En esa olla podrida vemos restos del neohistoricismo alemán,
del neoinstitucionalismo norteamericano y de mil variantes
del marxismo -muy especialmente de una especie de amasijo
de castrismo y trotskismo con alguna gota maoista-, amén
de calderadas de estructuralismo económico latinoamericano,
que es lo que le da la consistencia. Conviene añadir
que este bálsamo de Fierabrás para superar el
capitalismo, es lo que se encuentra detrás, como causa
muy importante, del hambre y agobios de buena parte de la
población Iberoamericana. O sea que Gustavo Gutiérrez
O.P. y sus seguidores, de modo insensato, a causa, hay que
suponerlo, de su radical desconocimiento de la economía,
han colaborado en la generación de esa pobreza que,
dice bien Gutiérrez, "no es simplemente una desgracia,
es una injusticia", al permitir que se disfracen como
intelectuales auténticos ignaros con cara bondadosa.

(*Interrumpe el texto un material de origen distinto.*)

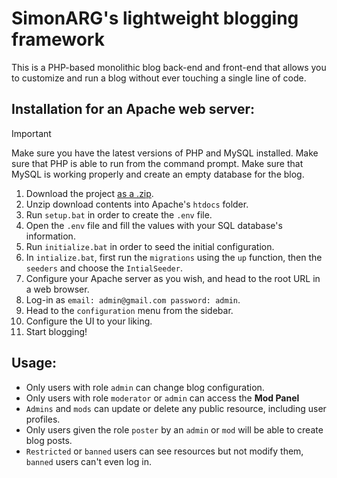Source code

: # SimonARG's lightweight blogging framework
This is a PHP-based monolithic blog back-end and front-end that allows you to customize and run a blog without ever touching a single line of code.

## Installation for an Apache web server:

> [!IMPORTANT]
> Make sure you have the latest versions of PHP and MySQL installed.
> Make sure that PHP is able to run from the command prompt.
> Make sure that MySQL is working properly and create an empty database for the blog.

1. Download the project [as a .zip](https://github.com/SimonARG/php-blog/archive/refs/heads/main.zip).
2. Unzip download contents into Apache's `htdocs` folder.
3. Run `setup.bat` in order to create the `.env` file.
4. Open the `.env` file and fill the values with your SQL database's information.
5. Run `initialize.bat` in order to seed the initial configuration.
6. In `intialize.bat`, first run the `migrations` using the `up` function, then the `seeders` and choose the `IntialSeeder`.
7. Configure your Apache server as you wish, and head to the root URL in a web browser.
8. Log-in as `email: admin@gmail.com password: admin`.
9. Head to the `configuration` menu from the sidebar.
10. Configure the UI to your liking.
11. Start blogging!

## Usage:

- Only users with role `admin` can change blog configuration.
- Only users with role `moderator` or `admin` can access the **Mod Panel**
- `Admins` and `mods` can update or delete any public resource, including user profiles.
- Only users given the role `poster` by an `admin` or `mod` will be able to create blog posts.
- `Restricted` or `banned` users can see resources but not modify them, `banned` users can't even log in.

Conviene concluir señalando que todo eso que ha nacido
en Gutiérrez, o con lo que ha colaborado Gutiérrez,
-Teología de la liberación, Cristianos para
el socialismo- ha sido objeto de admoniciones muy serias por
parte de Juan Pablo II. El que a Gutiérrez le sea concedido
este Premio un par de días antes de llegar a España
este Pontífice, bordea, cuando menos, la descortesía,
pero eso puede que en el mundo actual cada vez importe menos.
Supongo que un economista católico, al andar entre
teólogos y seudoteológos, tenga que echar mano
de San Agustín quien, en su Contra Epistulam Parmeniani,
en plena pelea contra los donatistas, escribió que
"es una nota característica de todos los herejes
que son incapaces de ver lo que es obvio para todos los demás"
(II, 5). Pero Agustín también dijo, en esa pelea,
que el Arca de Noé prefigura, con sus ocho ocupantes,
a la Iglesia. Porque estos ocupantes no la abandonaron, nos
dice el obispo de Hipona, aunque "tenían que soportar
el hedor de una compañía de irracionales, pues
eso era preferible a hundirse". Así que a soportar
los elogios al dominico Gutiérrez.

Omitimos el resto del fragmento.